=== Begin Enclosure ===
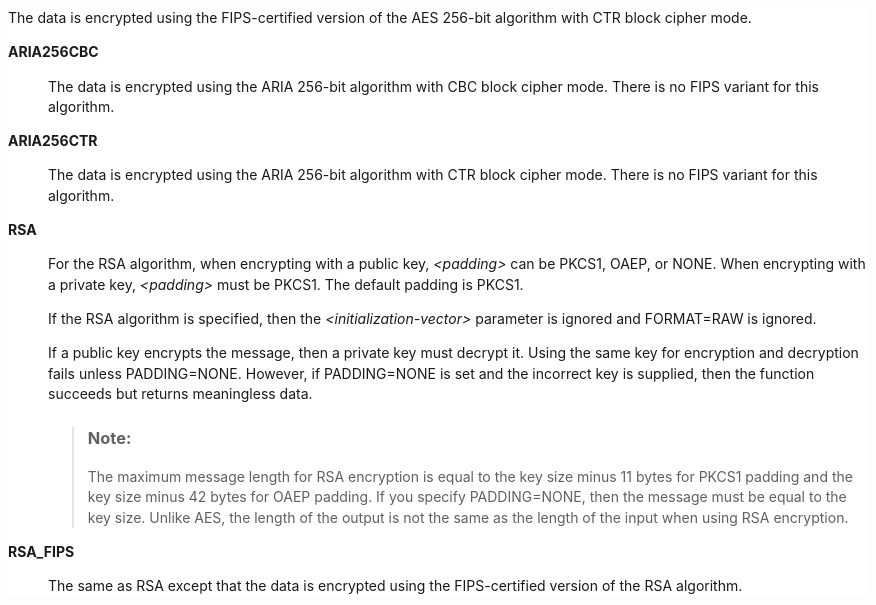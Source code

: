 The data is encrypted using the FIPS-certified version of the AES 256-bit algorithm with CTR block cipher mode.



</dd><dt><b>

ARIA256CBC

</b></dt>
<dd>

The data is encrypted using the ARIA 256-bit algorithm with CBC block cipher mode. There is no FIPS variant for this algorithm.



</dd><dt><b>

ARIA256CTR

</b></dt>
<dd>

The data is encrypted using the ARIA 256-bit algorithm with CTR block cipher mode. There is no FIPS variant for this algorithm.



</dd><dt><b>

RSA

</b></dt>
<dd>

For the RSA algorithm, when encrypting with a public key, *<padding\>* can be PKCS1, OAEP, or NONE. When encrypting with a private key, *<padding\>* must be PKCS1. The default padding is PKCS1.

If the RSA algorithm is specified, then the *<initialization-vector\>* parameter is ignored and FORMAT=RAW is ignored.

If a public key encrypts the message, then a private key must decrypt it. Using the same key for encryption and decryption fails unless PADDING=NONE. However, if PADDING=NONE is set and the incorrect key is supplied, then the function succeeds but returns meaningless data.

> ### Note:  
> The maximum message length for RSA encryption is equal to the key size minus 11 bytes for PKCS1 padding and the key size minus 42 bytes for OAEP padding. If you specify PADDING=NONE, then the message must be equal to the key size. Unlike AES, the length of the output is not the same as the length of the input when using RSA encryption.



</dd><dt><b>

RSA\_FIPS

</b></dt>
<dd>

The same as RSA except that the data is encrypted using the FIPS-certified version of the RSA algorithm.
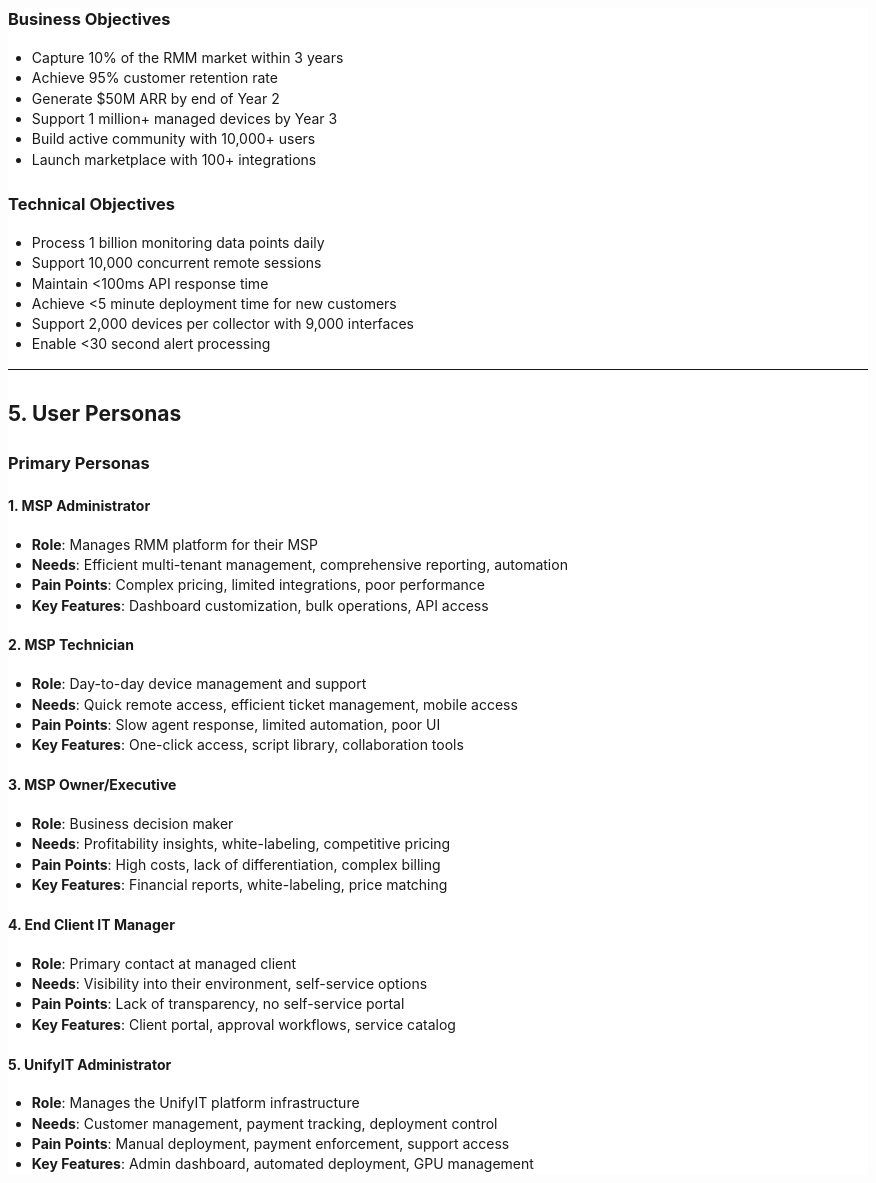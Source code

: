 ### Business Objectives
- Capture 10% of the RMM market within 3 years
- Achieve 95% customer retention rate
- Generate $50M ARR by end of Year 2
- Support 1 million+ managed devices by Year 3
- Build active community with 10,000+ users
- Launch marketplace with 100+ integrations

### Technical Objectives
- Process 1 billion monitoring data points daily
- Support 10,000 concurrent remote sessions
- Maintain <100ms API response time
- Achieve <5 minute deployment time for new customers
- Support 2,000 devices per collector with 9,000 interfaces
- Enable <30 second alert processing

---

## 5. User Personas

### Primary Personas

#### 1. MSP Administrator
- **Role**: Manages RMM platform for their MSP
- **Needs**: Efficient multi-tenant management, comprehensive reporting, automation
- **Pain Points**: Complex pricing, limited integrations, poor performance
- **Key Features**: Dashboard customization, bulk operations, API access

#### 2. MSP Technician
- **Role**: Day-to-day device management and support
- **Needs**: Quick remote access, efficient ticket management, mobile access
- **Pain Points**: Slow agent response, limited automation, poor UI
- **Key Features**: One-click access, script library, collaboration tools

#### 3. MSP Owner/Executive
- **Role**: Business decision maker
- **Needs**: Profitability insights, white-labeling, competitive pricing
- **Pain Points**: High costs, lack of differentiation, complex billing
- **Key Features**: Financial reports, white-labeling, price matching

#### 4. End Client IT Manager
- **Role**: Primary contact at managed client
- **Needs**: Visibility into their environment, self-service options
- **Pain Points**: Lack of transparency, no self-service portal
- **Key Features**: Client portal, approval workflows, service catalog

#### 5. UnifyIT Administrator
- **Role**: Manages the UnifyIT platform infrastructure
- **Needs**: Customer management, payment tracking, deployment control
- **Pain Points**: Manual deployment, payment enforcement, support access
- **Key Features**: Admin dashboard, automated deployment, GPU management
=== End Enclosure ===
What is expected:
Scan the preceding listing for the string "service" and copy every line where it occurs.

Answer section:
- **Needs**: Visibility into their environment, self-service options
- **Pain Points**: Lack of transparency, no self-service portal
- **Key Features**: Client portal, approval workflows, service catalog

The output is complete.